» **What you need to do**
Among the entries, find each line that includes the string "data" and list it.

Plain-text document sources:
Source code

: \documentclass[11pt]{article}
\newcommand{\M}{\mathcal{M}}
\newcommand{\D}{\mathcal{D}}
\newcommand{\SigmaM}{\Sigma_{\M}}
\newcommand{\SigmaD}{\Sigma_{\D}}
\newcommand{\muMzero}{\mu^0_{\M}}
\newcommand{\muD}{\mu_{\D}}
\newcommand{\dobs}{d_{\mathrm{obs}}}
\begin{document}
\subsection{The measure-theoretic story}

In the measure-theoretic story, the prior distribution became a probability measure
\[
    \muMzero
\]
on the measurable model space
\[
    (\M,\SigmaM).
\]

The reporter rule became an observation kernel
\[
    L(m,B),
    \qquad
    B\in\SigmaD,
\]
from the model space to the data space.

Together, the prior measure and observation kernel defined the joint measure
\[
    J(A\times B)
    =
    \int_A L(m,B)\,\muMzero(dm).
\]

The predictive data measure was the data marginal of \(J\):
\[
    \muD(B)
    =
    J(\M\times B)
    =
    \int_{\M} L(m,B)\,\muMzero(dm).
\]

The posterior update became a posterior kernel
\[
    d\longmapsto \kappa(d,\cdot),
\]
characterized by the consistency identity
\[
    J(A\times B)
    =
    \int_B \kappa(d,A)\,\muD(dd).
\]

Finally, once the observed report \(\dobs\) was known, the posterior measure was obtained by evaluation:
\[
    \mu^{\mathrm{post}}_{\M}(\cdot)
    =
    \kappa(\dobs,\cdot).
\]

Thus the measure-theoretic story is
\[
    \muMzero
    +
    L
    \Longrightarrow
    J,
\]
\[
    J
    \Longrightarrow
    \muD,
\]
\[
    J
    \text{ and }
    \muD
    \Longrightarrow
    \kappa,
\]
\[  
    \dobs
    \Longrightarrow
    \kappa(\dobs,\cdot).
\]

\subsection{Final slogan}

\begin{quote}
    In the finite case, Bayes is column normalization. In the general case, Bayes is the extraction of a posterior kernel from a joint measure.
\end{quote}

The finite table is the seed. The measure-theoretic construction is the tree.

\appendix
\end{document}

» **Solution to this problem**
from the model space to the data space.
The predictive data measure was the data marginal of \(J\):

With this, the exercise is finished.